Provided information:
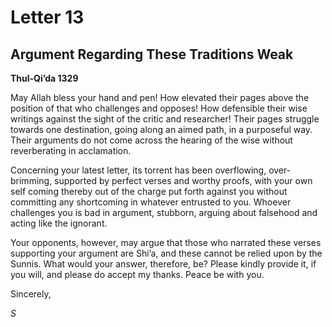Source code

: Letter 13
=========

Argument Regarding These Traditions Weak
----------------------------------------

**Thul-Qi’da 1329**

May Allah bless your hand and pen! How elevated their pages above the
position of that who challenges and opposes! How defensible their wise
writings against the sight of the critic and researcher! Their pages
struggle towards one destination, going along an aimed path, in a
purposeful way. Their arguments do not come across the hearing of the
wise without reverberating in acclamation.

Concerning your latest letter, its torrent has been overflowing,
over­brimming, supported by perfect verses and worthy proofs, with your
own self coming thereby out of the charge put forth against you without
committing any shortcoming in whatever entrusted to you. Whoever
challenges you is bad in argument, stubborn, arguing about falsehood and
acting like the ignorant.

Your opponents, however, may argue that those who narrated these verses
supporting your argument are Shi’a, and these cannot be relied upon by
the Sunnis. What would your answer, therefore, be? Please kindly provide
it, if you will, and please do accept my thanks. Peace be with you.

Sincerely,

*S*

Work to complete: From the first line above down to the line with "over­brimming, supported by", reproduce every line and no others, omitting pictures.

Solution for this task:
Source code

: Letter 13
=========

Argument Regarding These Traditions Weak
----------------------------------------

**Thul-Qi’da 1329**

May Allah bless your hand and pen! How elevated their pages above the
position of that who challenges and opposes! How defensible their wise
writings against the sight of the critic and researcher! Their pages
struggle towards one destination, going along an aimed path, in a
purposeful way. Their arguments do not come across the hearing of the
wise without reverberating in acclamation.

Concerning your latest letter, its torrent has been overflowing,
over­brimming, supported by perfect verses and worthy proofs, with your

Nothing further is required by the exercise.